[[ DATA SHOWN open ]]
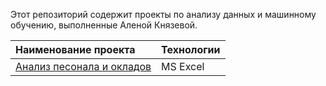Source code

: Этот репозиторий содержит проекты по анализу данных и машинному обучению, выполненные Аленой Князевой.

| Наименование проекта          | Технологии    |
| :---                          | :---          |
| [Анализ песонала и окладов](https://github.com/ElenaNKn/portfolio_rus/tree/master/project_excel)  | MS Excel      |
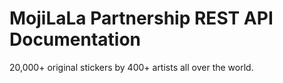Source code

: # MojiLaLa Partnership REST API Documentation
20,000+ original stickers by 400+ artists all over the world.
[[ DATA SHOWN closed ]]
WHAT NEEDS TO BE DONE: Reproduce all of the entries word for word, skipping any pictures they hold.

COMPLETED EXERCISE:
Source code

: Этот репозиторий содержит проекты по анализу данных и машинному обучению, выполненные Аленой Князевой.

| Наименование проекта          | Технологии    |
| :---                          | :---          |
| [Анализ песонала и окладов](https://github.com/ElenaNKn/portfolio_rus/tree/master/project_excel)  | MS Excel      |
Source code

: # MojiLaLa Partnership REST API Documentation
20,000+ original stickers by 400+ artists all over the world.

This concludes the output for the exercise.